Ele abriu um meio sorriso.

-- Quem disse que eu li, princesa?

-- Pensei que seu trabalho era saber sobre a vida de todo mundo -- dei de ombros. -- Principalmente algo que envolva a família real.

-- Acho que sei o que está procurando.

Ele quebrou a pouca distância entre nós e levou a mão na minha direção... na direção de algo na prateleira acima da minha cabeça. Connor segurou meu braço, me impedindo de cair quando a parede atrás de mim cedeu.

Virei o corpo, olhando para as escadas descendentes e a escuridão além delas.

-- Passagens. -- Eu não estava surpresa.

-- As passagens deste Palácio são de conhecimento de todos os criados e membros da Guarda Real. Muito utilizadas, inclusive. Elas ligam quase todos os principais cômodos em um emaranhado de caminhos que parece mais uma teia de aranha.

Ele se espremeu para chegar ao primeiro degrau. Passou o pé ali, e acendeu uma pequena lanterna para mostrar o rastro na sujeira. Torci o nariz.

-- Parece que não são utilizadas há um bom tempo.

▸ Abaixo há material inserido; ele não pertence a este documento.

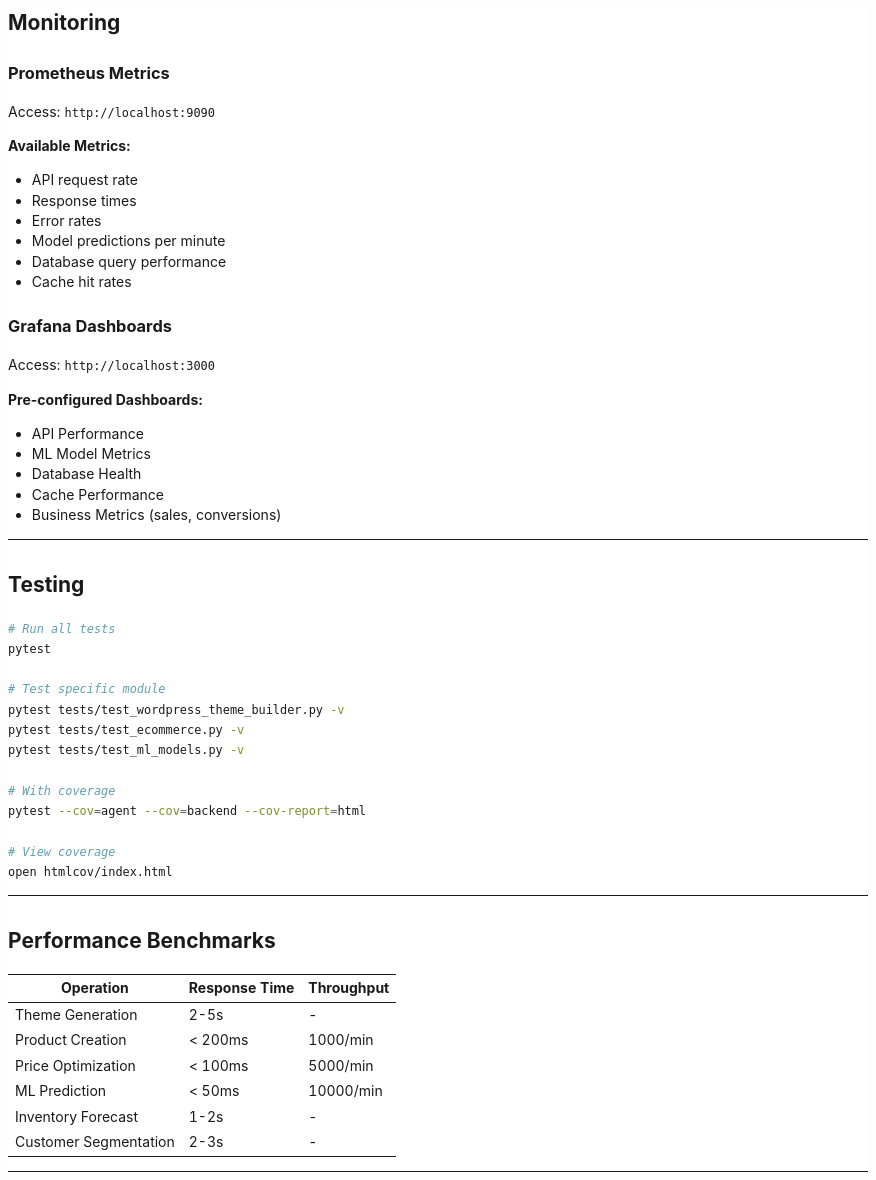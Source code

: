 
## Monitoring

### Prometheus Metrics

Access: `http://localhost:9090`

**Available Metrics:**
- API request rate
- Response times
- Error rates
- Model predictions per minute
- Database query performance
- Cache hit rates

### Grafana Dashboards

Access: `http://localhost:3000`

**Pre-configured Dashboards:**
- API Performance
- ML Model Metrics
- Database Health
- Cache Performance
- Business Metrics (sales, conversions)

---

## Testing

```bash
# Run all tests
pytest

# Test specific module
pytest tests/test_wordpress_theme_builder.py -v
pytest tests/test_ecommerce.py -v
pytest tests/test_ml_models.py -v

# With coverage
pytest --cov=agent --cov=backend --cov-report=html

# View coverage
open htmlcov/index.html
```

---

## Performance Benchmarks

| Operation | Response Time | Throughput |
|-----------|---------------|------------|
| Theme Generation | 2-5s | - |
| Product Creation | < 200ms | 1000/min |
| Price Optimization | < 100ms | 5000/min |
| ML Prediction | < 50ms | 10000/min |
| Inventory Forecast | 1-2s | - |
| Customer Segmentation | 2-3s | - |

---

-- De fato. -- Ele esclareceu a dúvida estampada no meu rosto: -- Existem outras rotas que estão além do conhecimento dos funcionários do palácio, mais estreitas e posicionadas estrategicamente. Esta aqui é uma delas.

-- Rotas de fuga.

Elias concordou.

-- Parece que todas as construções que abrigaram a família real no período da Guerra possuem rotas como essa. Elas se transformam em túneis que convergem para pontos específicos da cidade: o centro,  a Marina e para lesta da cidade.

-- Apenas isso?

Elias hesitou, olhando bem para os meus olhos, como se considerasse soltar a informação. Como se considerasse o que eu faria com ela. Então eu soube que estava certa.